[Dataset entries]
[Start of section]

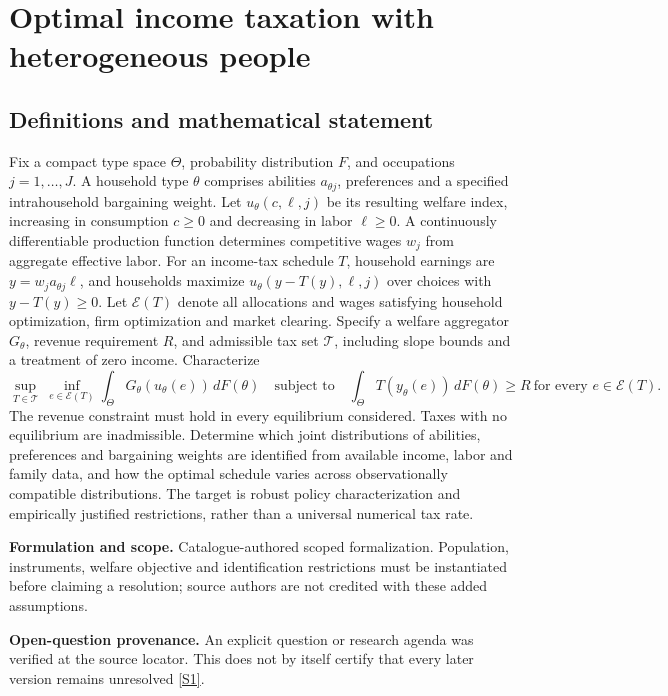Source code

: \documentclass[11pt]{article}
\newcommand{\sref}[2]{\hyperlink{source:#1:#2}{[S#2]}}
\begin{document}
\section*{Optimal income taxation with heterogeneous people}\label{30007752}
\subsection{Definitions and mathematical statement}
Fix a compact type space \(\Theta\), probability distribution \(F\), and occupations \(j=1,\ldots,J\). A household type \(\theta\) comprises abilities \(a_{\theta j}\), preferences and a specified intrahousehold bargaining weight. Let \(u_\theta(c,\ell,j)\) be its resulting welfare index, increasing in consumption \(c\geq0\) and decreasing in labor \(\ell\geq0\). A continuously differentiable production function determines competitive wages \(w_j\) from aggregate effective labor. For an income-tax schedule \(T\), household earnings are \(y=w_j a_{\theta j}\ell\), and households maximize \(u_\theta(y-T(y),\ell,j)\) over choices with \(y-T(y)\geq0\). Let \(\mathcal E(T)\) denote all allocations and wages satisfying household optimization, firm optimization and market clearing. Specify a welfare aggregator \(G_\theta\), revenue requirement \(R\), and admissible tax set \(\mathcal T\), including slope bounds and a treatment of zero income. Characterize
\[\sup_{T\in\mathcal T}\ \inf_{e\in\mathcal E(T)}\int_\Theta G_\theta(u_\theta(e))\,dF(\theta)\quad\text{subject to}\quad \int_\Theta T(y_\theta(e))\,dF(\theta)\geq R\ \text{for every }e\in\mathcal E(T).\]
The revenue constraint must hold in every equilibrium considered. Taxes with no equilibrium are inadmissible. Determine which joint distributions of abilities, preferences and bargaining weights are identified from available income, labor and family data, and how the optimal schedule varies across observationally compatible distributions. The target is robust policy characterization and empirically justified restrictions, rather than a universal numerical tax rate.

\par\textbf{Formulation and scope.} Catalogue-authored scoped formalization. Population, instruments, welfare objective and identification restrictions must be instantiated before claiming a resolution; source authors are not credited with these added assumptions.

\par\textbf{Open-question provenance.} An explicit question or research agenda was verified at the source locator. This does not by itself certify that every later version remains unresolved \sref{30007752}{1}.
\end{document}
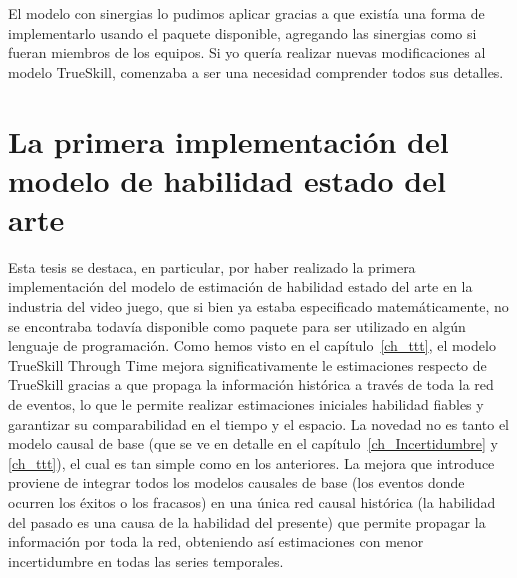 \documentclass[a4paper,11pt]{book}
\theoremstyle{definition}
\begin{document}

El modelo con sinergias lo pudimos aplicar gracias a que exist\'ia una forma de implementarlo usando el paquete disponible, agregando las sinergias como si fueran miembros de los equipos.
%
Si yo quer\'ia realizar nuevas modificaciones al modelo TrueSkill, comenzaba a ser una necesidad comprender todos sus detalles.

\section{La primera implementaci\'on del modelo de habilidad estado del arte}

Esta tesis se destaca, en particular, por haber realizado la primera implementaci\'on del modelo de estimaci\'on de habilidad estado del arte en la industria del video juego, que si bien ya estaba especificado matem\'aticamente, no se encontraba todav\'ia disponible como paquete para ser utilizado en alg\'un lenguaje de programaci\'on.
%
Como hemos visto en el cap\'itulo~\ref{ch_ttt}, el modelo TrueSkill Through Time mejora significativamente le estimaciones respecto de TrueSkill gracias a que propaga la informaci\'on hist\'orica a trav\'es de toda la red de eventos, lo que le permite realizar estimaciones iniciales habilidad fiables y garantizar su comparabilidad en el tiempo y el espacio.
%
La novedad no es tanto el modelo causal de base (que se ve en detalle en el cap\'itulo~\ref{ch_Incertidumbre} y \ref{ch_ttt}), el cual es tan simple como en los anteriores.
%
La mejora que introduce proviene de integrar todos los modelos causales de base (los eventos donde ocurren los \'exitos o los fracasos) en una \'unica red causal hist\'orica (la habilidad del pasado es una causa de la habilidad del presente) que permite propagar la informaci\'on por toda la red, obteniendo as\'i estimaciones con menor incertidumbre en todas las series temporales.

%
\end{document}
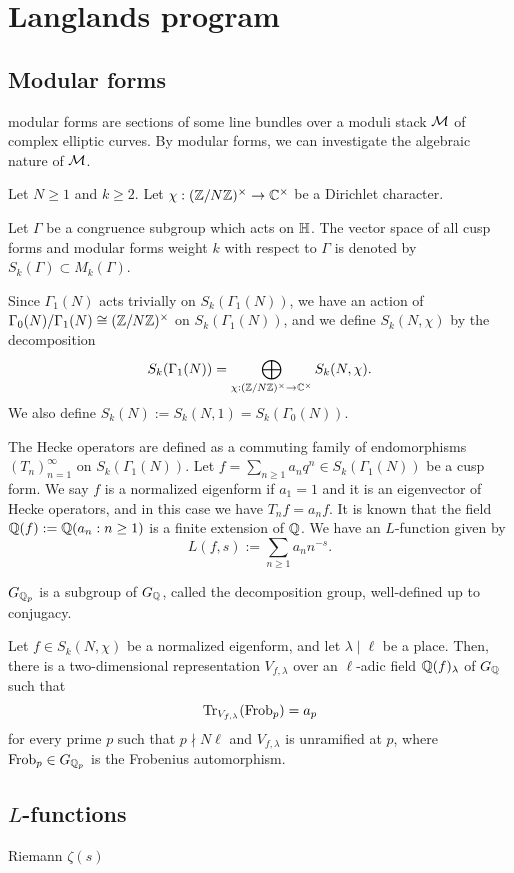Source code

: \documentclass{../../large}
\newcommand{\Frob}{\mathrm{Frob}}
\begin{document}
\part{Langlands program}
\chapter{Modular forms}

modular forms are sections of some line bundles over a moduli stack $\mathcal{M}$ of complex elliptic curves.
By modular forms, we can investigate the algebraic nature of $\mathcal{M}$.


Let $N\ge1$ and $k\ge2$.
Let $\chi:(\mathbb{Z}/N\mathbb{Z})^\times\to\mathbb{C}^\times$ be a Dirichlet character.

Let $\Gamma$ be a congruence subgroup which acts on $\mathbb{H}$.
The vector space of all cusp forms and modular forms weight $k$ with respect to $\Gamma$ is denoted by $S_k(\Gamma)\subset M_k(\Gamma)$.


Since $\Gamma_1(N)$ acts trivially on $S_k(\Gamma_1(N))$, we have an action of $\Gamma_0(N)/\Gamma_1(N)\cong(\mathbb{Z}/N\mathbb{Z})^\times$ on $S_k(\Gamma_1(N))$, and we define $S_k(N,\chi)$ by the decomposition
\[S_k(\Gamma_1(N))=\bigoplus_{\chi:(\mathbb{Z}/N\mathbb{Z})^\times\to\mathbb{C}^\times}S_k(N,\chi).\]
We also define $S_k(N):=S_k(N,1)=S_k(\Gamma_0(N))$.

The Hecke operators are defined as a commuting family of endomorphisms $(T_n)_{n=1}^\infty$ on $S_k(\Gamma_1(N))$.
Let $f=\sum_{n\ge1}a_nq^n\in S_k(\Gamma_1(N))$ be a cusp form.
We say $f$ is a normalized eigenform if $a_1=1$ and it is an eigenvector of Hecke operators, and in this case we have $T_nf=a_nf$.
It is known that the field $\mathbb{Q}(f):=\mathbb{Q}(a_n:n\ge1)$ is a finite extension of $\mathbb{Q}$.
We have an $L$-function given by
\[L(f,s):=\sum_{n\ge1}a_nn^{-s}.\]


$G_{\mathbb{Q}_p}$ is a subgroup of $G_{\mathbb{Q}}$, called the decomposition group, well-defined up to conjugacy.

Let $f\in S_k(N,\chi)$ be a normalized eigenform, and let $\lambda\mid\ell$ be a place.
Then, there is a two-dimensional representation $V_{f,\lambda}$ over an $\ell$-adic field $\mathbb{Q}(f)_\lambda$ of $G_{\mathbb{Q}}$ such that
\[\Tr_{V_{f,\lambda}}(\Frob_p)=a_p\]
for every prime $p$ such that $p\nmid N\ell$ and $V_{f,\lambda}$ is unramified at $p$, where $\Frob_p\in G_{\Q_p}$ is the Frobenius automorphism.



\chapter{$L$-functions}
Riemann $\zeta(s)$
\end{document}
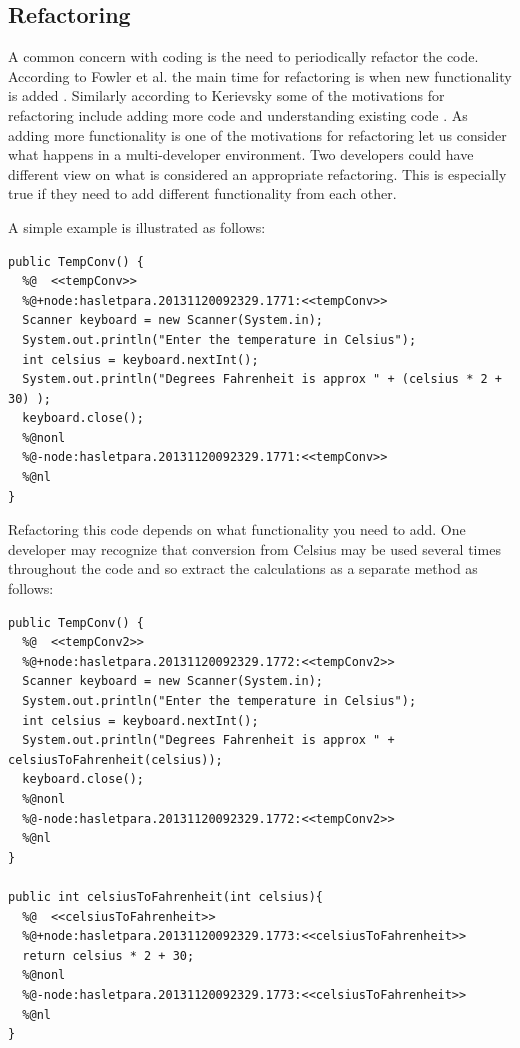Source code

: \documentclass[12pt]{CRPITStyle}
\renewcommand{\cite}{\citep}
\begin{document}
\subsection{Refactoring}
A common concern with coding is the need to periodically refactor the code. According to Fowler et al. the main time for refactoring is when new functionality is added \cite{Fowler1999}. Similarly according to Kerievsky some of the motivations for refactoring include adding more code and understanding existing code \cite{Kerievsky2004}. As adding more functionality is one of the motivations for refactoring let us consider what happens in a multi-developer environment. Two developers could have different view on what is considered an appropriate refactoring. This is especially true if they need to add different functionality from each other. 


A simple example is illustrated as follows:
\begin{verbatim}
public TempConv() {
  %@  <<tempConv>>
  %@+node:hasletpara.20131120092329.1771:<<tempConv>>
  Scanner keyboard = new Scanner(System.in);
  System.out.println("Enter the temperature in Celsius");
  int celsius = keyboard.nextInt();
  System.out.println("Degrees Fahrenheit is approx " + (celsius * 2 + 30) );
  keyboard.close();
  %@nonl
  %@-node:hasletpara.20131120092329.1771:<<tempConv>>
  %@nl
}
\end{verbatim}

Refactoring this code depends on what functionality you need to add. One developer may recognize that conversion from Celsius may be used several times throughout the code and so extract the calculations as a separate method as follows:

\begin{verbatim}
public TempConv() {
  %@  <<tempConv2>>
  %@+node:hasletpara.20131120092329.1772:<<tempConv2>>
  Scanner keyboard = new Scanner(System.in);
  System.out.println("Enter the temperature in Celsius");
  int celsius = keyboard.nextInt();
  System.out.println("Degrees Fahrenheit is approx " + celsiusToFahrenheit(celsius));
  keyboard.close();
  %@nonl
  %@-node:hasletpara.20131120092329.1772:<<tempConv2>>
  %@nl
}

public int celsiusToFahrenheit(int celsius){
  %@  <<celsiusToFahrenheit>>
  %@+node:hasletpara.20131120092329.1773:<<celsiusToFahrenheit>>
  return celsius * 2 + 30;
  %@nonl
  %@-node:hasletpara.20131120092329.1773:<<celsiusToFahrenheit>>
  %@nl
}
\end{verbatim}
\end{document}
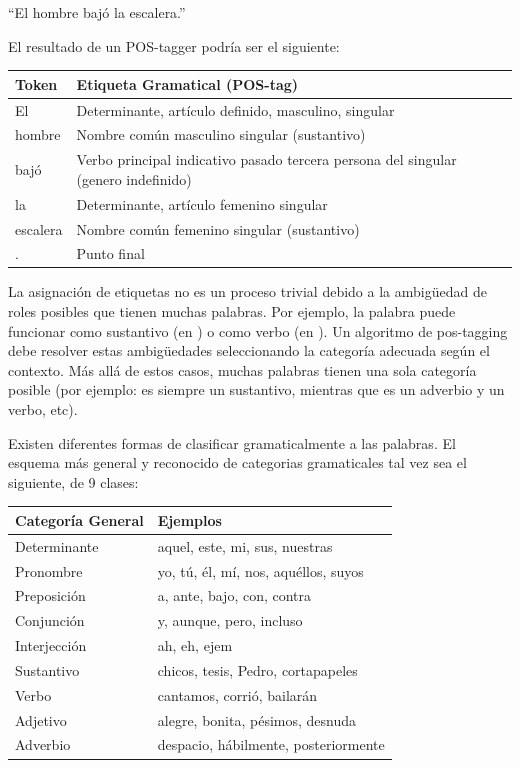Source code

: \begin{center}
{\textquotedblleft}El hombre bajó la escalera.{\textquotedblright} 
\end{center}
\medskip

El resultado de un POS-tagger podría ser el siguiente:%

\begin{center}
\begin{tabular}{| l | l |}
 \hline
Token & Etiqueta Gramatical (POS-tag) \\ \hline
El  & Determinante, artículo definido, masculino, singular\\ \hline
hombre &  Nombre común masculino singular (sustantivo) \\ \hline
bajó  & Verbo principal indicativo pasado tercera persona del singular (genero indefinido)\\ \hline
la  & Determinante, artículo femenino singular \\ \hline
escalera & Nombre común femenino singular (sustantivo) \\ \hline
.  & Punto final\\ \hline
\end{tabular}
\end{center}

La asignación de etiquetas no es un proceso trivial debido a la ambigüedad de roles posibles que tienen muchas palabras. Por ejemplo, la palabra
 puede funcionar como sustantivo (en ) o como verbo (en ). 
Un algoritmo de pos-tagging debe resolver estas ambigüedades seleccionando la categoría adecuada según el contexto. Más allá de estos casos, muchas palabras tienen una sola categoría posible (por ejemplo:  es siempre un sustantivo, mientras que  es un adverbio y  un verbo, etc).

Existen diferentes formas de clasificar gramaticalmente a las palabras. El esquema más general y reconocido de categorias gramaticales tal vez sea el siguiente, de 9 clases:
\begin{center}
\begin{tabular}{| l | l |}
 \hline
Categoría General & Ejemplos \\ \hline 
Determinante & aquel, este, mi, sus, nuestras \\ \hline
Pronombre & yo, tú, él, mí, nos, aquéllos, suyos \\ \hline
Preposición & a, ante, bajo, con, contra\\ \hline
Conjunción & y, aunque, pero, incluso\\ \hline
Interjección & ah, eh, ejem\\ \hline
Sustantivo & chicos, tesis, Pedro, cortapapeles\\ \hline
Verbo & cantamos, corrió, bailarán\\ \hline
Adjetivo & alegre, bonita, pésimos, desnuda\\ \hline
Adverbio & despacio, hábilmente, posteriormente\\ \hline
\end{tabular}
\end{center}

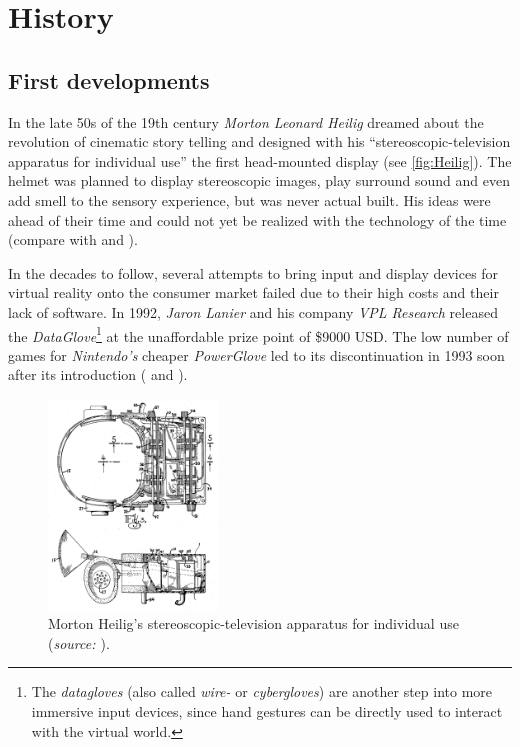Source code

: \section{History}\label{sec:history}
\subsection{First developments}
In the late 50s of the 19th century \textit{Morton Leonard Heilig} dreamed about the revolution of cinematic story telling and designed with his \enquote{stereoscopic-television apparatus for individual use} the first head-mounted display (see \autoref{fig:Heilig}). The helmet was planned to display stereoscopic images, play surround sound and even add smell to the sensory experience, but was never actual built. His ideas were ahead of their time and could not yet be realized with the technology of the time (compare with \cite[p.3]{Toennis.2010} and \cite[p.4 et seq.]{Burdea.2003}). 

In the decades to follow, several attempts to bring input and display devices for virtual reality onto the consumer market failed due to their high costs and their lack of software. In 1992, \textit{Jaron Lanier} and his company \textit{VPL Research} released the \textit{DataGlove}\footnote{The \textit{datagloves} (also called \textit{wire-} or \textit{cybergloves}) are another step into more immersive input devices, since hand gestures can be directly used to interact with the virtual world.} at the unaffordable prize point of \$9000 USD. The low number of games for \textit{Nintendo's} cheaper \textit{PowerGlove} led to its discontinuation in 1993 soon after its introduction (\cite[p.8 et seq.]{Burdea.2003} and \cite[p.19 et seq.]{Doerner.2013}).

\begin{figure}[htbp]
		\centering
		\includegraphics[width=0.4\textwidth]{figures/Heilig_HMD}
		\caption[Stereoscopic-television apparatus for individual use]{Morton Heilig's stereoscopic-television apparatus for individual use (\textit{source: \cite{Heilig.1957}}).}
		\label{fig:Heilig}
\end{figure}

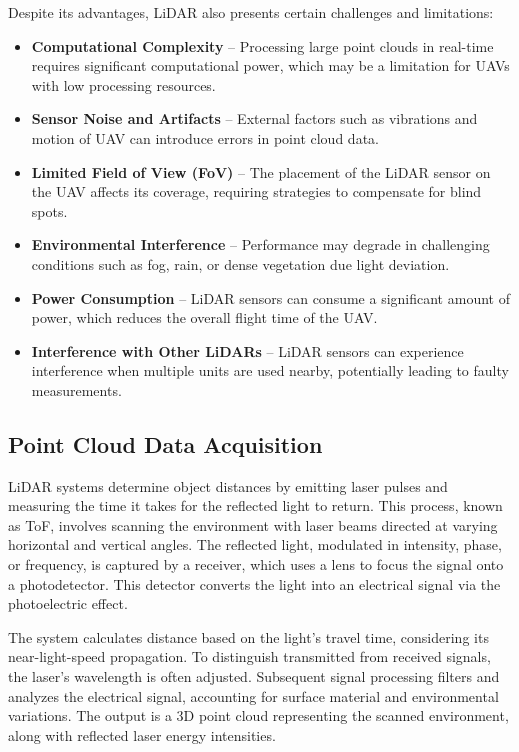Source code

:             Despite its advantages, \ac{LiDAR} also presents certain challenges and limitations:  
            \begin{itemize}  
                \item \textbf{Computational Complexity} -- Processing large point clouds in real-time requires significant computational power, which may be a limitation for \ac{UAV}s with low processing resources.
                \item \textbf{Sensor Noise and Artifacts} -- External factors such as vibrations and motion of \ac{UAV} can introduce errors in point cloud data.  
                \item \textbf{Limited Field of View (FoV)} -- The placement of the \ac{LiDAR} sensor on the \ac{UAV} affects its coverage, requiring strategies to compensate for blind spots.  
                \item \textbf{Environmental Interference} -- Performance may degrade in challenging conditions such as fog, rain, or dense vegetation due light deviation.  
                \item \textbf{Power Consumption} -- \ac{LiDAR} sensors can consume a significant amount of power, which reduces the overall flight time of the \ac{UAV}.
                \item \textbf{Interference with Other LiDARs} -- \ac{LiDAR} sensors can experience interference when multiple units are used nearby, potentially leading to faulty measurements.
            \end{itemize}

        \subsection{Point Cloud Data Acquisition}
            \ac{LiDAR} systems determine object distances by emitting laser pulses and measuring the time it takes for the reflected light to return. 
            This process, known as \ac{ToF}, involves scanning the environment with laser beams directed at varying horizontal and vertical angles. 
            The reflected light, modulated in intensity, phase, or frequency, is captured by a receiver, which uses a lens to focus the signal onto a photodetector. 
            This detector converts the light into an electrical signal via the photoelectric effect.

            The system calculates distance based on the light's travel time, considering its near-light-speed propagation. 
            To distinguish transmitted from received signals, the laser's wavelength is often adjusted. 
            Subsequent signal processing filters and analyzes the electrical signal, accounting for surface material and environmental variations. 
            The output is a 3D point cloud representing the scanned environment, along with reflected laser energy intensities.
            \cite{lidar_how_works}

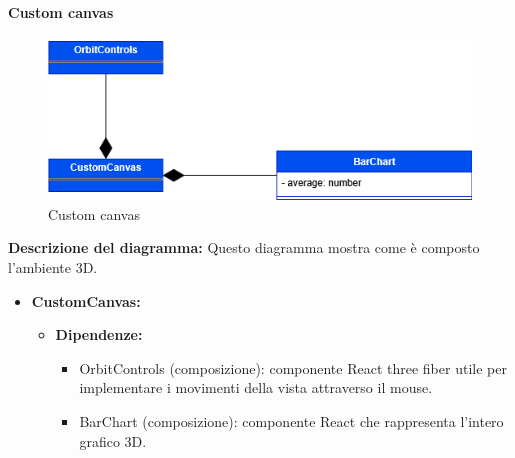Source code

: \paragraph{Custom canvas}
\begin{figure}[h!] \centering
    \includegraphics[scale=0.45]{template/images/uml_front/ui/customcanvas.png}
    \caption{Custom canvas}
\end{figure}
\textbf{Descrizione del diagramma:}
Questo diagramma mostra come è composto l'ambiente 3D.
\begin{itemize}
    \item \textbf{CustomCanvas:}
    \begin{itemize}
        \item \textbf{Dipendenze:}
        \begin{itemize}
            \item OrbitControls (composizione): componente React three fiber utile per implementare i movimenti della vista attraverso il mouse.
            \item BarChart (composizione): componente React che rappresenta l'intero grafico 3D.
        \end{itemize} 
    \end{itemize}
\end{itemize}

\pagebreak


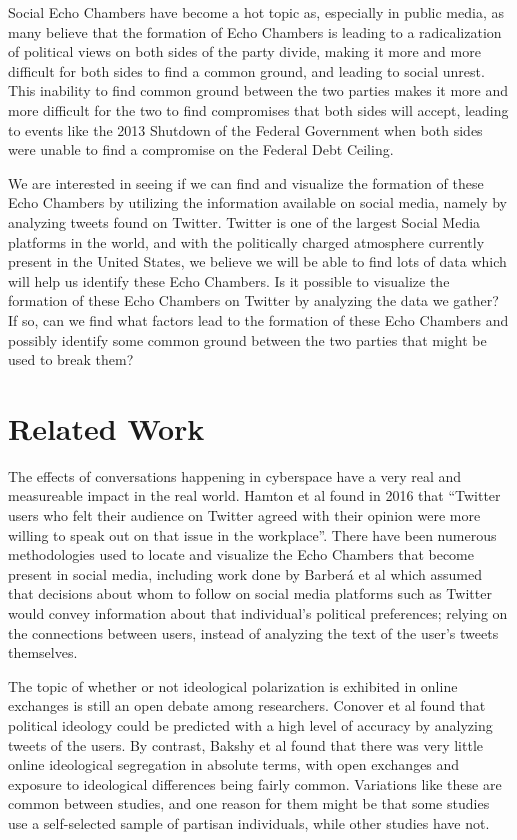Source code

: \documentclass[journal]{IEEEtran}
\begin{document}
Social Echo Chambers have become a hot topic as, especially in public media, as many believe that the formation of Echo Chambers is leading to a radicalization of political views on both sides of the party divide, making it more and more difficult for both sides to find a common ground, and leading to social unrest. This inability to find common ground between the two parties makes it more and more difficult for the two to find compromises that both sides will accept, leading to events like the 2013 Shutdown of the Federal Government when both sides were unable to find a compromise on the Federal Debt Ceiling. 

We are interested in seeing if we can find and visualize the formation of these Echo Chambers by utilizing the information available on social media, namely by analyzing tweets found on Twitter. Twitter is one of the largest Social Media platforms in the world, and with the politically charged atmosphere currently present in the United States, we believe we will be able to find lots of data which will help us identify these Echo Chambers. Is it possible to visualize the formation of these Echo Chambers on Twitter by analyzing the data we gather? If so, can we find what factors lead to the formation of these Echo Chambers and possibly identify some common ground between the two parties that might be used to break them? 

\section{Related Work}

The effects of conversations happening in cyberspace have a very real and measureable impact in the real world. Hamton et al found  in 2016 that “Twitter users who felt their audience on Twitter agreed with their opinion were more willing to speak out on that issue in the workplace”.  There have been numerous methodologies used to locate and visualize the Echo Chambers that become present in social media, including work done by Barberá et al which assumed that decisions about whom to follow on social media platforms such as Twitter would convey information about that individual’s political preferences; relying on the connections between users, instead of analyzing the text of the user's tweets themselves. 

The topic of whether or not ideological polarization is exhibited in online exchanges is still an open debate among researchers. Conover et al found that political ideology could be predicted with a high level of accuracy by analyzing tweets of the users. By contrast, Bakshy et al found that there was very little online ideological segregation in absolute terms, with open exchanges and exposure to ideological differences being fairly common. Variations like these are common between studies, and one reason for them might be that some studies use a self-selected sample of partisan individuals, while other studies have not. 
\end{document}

[End of section]

▶ PROBLEM STATEMENT: Give again, exactly as written above, every line from the one holding "Heilig's stereoscopic-television apparatus" to the one holding "also presents certain", with both ends kept and the pictures left out.

▶ EXERCISE OUTPUT:
		\caption[Stereoscopic-television apparatus for individual use]{Morton Heilig's stereoscopic-television apparatus for individual use (\textit{source: \cite{Heilig.1957}}).}
		\label{fig:Heilig}
\end{figure}

Source code

:             Despite its advantages, \ac{LiDAR} also presents certain challenges and limitations:  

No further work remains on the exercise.